**ABOUT THIS TASK**
The reply should contain every entry below exactly as written, with no images.

**EXCERPTED RECORDS**
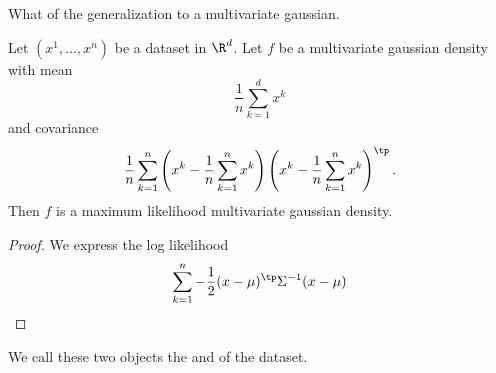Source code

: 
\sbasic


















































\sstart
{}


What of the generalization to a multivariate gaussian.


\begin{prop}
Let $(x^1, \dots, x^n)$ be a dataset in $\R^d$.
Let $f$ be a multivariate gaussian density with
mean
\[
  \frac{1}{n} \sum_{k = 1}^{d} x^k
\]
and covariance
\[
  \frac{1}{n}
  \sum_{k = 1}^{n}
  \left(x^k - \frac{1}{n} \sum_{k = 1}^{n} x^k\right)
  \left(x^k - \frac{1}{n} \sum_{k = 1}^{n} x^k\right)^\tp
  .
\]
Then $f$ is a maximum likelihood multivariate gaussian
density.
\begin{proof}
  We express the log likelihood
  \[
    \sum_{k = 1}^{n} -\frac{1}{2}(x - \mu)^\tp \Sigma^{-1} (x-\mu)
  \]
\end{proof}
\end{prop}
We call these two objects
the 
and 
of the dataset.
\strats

**EXPECTED ANSWER**
Source code

: 
\sbasic


















































\sstart
{}


What of the generalization to a multivariate gaussian.


\begin{prop}
Let $(x^1, \dots, x^n)$ be a dataset in $\R^d$.
Let $f$ be a multivariate gaussian density with
mean
\[
  \frac{1}{n} \sum_{k = 1}^{d} x^k
\]
and covariance
\[
  \frac{1}{n}
  \sum_{k = 1}^{n}
  \left(x^k - \frac{1}{n} \sum_{k = 1}^{n} x^k\right)
  \left(x^k - \frac{1}{n} \sum_{k = 1}^{n} x^k\right)^\tp
  .
\]
Then $f$ is a maximum likelihood multivariate gaussian
density.
\begin{proof}
  We express the log likelihood
  \[
    \sum_{k = 1}^{n} -\frac{1}{2}(x - \mu)^\tp \Sigma^{-1} (x-\mu)
  \]
\end{proof}
\end{prop}
We call these two objects
the 
and 
of the dataset.
\strats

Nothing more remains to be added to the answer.